Migration projects that try to rebuild broken data architectures manually fail. The right approach is to clean source data before migration, not after—which is why our HR automation ROI guide is worth reading before you commit to a migration timeline.

2. Policy harmonization for critical areas. Start with the policies that create the most legal risk if left unresolved: termination procedures, working time, and statutory leave. Not every policy needs to be harmonized immediately—but the ones tied to employment law do.

For European operations, this requires country-specific legal review. A "harmonized" leave policy that reduces entitlements in France below statutory minimums isn't harmonized—it's non-compliant. Building systematic checks into your policy review process—like the AI compliance framework for European HR—prevents this kind of drift from becoming exposure.

3. Communication cadence. Establish a regular rhythm of integration updates. Monthly all-hands, bi-weekly manager briefings, a dedicated integration FAQ that gets updated. The goal isn't transparency for its own sake—it's preventing the silence that gets filled with rumor.

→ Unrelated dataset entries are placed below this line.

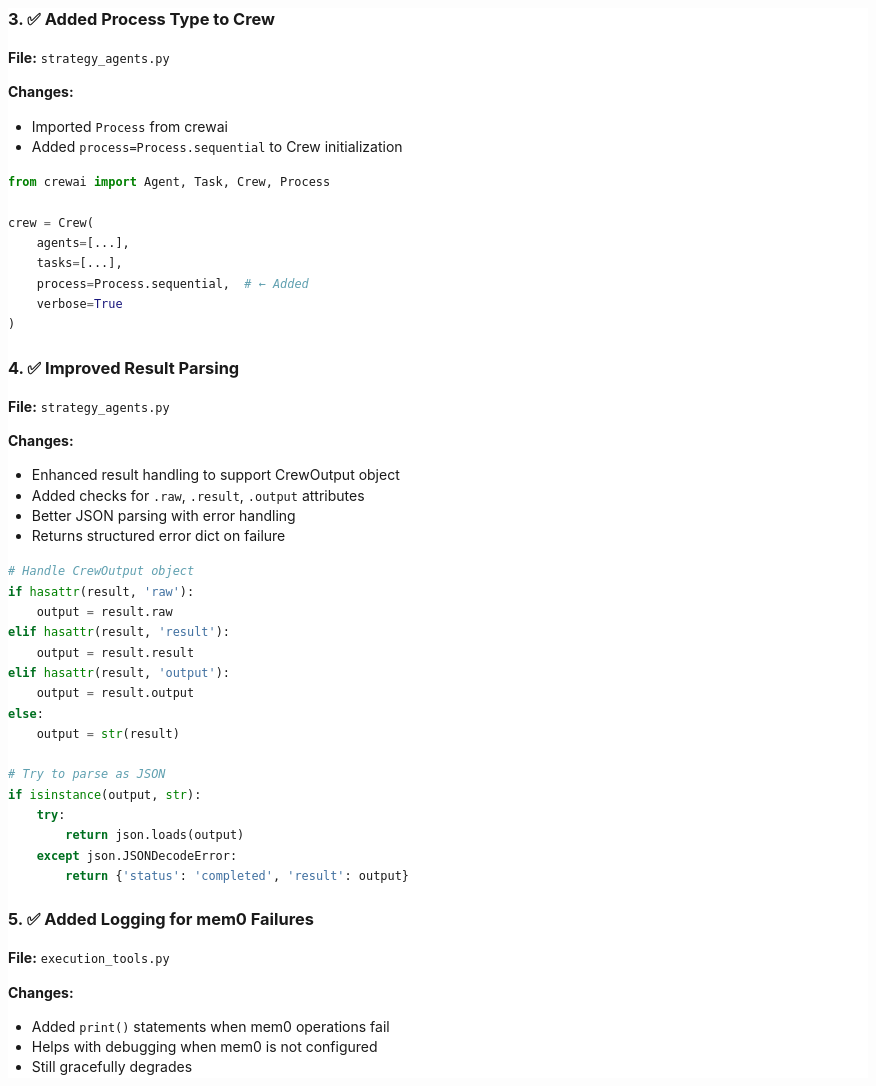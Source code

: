 ### 3. ✅ Added Process Type to Crew

**File:** `strategy_agents.py`

**Changes:**
- Imported `Process` from crewai
- Added `process=Process.sequential` to Crew initialization

```python
from crewai import Agent, Task, Crew, Process

crew = Crew(
    agents=[...],
    tasks=[...],
    process=Process.sequential,  # ← Added
    verbose=True
)
```

### 4. ✅ Improved Result Parsing

**File:** `strategy_agents.py`

**Changes:**
- Enhanced result handling to support CrewOutput object
- Added checks for `.raw`, `.result`, `.output` attributes
- Better JSON parsing with error handling
- Returns structured error dict on failure

```python
# Handle CrewOutput object
if hasattr(result, 'raw'):
    output = result.raw
elif hasattr(result, 'result'):
    output = result.result
elif hasattr(result, 'output'):
    output = result.output
else:
    output = str(result)

# Try to parse as JSON
if isinstance(output, str):
    try:
        return json.loads(output)
    except json.JSONDecodeError:
        return {'status': 'completed', 'result': output}
```

### 5. ✅ Added Logging for mem0 Failures

**File:** `execution_tools.py`

**Changes:**
- Added `print()` statements when mem0 operations fail
- Helps with debugging when mem0 is not configured
- Still gracefully degrades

4. Culture assessment. By Day 90, you should have structured feedback from employees in both legacy organizations on what they're experiencing. Not a survey that gets filed. A synthesis that gets acted on. Identify the cultural friction points that, if left unaddressed, will drive attrition. Then address them.

Months 4–6

Reach Steady State

The back half of the six months is where integration consolidates—or where it quietly fails.

System integration completes. If HRIS migration is on schedule, you should be running on a single platform by month six. Parallel systems are a tax on your HR team and a source of data inconsistency that corrupts every workforce report you produce.

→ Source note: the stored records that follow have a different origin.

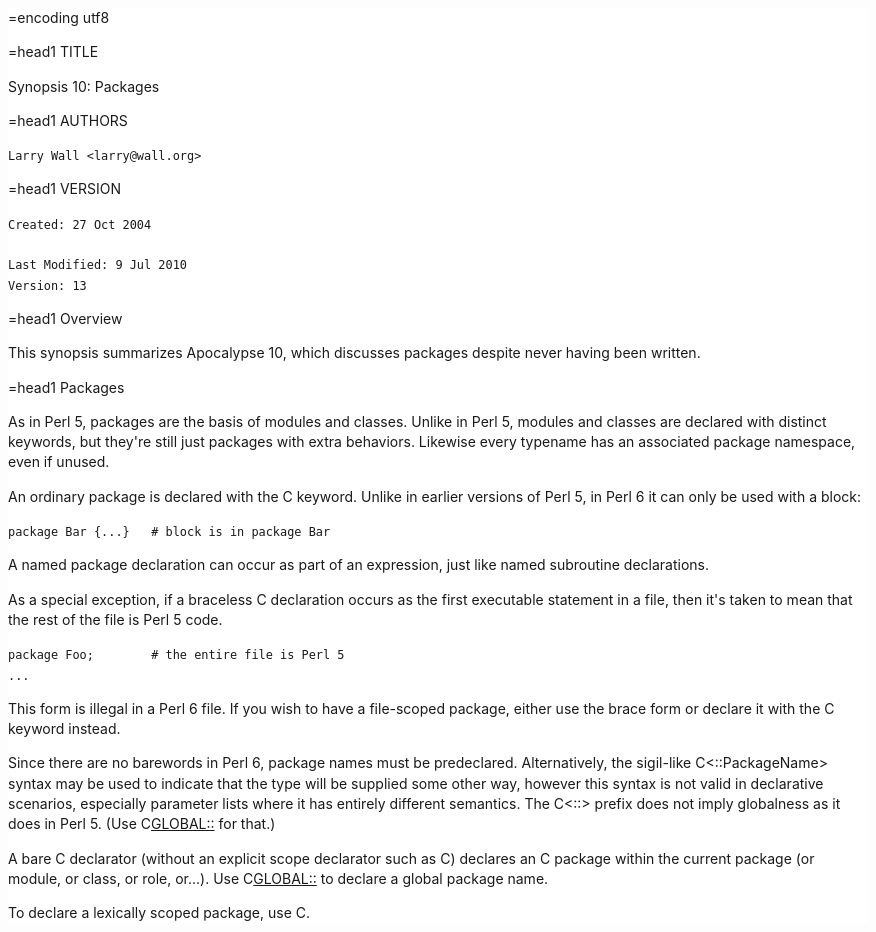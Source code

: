 =encoding utf8

=head1 TITLE

Synopsis 10: Packages

=head1 AUTHORS

    Larry Wall <larry@wall.org>

=head1 VERSION

    Created: 27 Oct 2004

    Last Modified: 9 Jul 2010
    Version: 13

=head1 Overview

This synopsis summarizes Apocalypse 10, which discusses packages
despite never having been written.

=head1 Packages

As in Perl 5, packages are the basis of modules and classes.  Unlike in
Perl 5, modules and classes are declared with distinct keywords,
but they're still just packages with extra behaviors.  Likewise every
typename has an associated package namespace, even if unused.

An ordinary package is declared with the C<package> keyword.  Unlike in
earlier versions of Perl 5, in Perl 6 it can only be used with a block:

    package Bar {...}   # block is in package Bar

A named package declaration can occur as part of an expression, just like
named subroutine declarations.

As a special exception, if a braceless C<package> declaration occurs
as the first executable statement in a file, then it's taken to mean that the rest of
the file is Perl 5 code.

    package Foo;        # the entire file is Perl 5
    ...

This form is illegal in a Perl 6 file.  If you wish to have a file-scoped package,
either use the brace form or declare it with the C<module> keyword instead.

Since there are no barewords in Perl 6, package names must be predeclared.
Alternatively, the sigil-like C<::PackageName> syntax may be used to indicate
that the type will be supplied some other way, however this syntax is not valid
in declarative scenarios, especially parameter lists where it has entirely
different semantics.  The C<::> prefix does not imply globalness as it does in
Perl 5.  (Use C<GLOBAL::> for that.)

A bare C<package> declarator (without an explicit scope declarator
such as C<my>) declares an C<our> package within the current package
(or module, or class, or role, or...).  Use C<GLOBAL::> to declare
a global package name.

To declare a lexically scoped package, use C<my package>.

Policy parity achieved. By month six, employees across both legacy organizations should be operating under consistent policies in each jurisdiction. "Consistent" doesn't mean identical everywhere—it means the same framework applies globally, with legal local addenda where required. This is the core-flex architecture applied to post-merger HR.

Digital HR foundation established. This is the moment to shift from integration mode to transformation mode. The merged entity now has the opportunity to build the HR infrastructure it never had when operating separately—unified data, automated workflows, systematic compliance monitoring. Organizations that treat the six-month mark as the beginning of that journey, rather than just the end of integration, are the ones that realize the long-term value of the deal.

30% of M&A deals are considered successful. The determinant in most failures isn’t the deal itself—it’s what happens in the six months after close. Source: McKinsey / IMAA.

A continuous AI process scan at this stage is diagnostic gold: it surfaces which HR processes across the combined entity are actually being followed versus what's documented, which regions are drifting from compliance, and where the new "combined" HR manual is already creating friction on the ground.

What This Requires of HR Leadership

The six-month playbook only works if HR leadership has a seat at the integration table from Day 1—not Day 30, when the legal agreements are already signed and the org chart is already drawn.

This means CHRO and CPO involvement in deal structuring, not just integration execution. It means HR due diligence running in parallel with financial due diligence. It means cultural assessment data informing the deal price—because a target with a deeply misaligned culture is a more expensive acquisition than the valuation suggests, once you account for integration cost and talent attrition risk.

The companies that get this right treat HR integration not as a workstream but as a strategic function. They assign an integration lead with authority, a budget, and a direct line to the CEO. They communicate before employees ask. They harmonize systems before they try to produce workforce analytics. And they check their work—continuously, not just at milestones.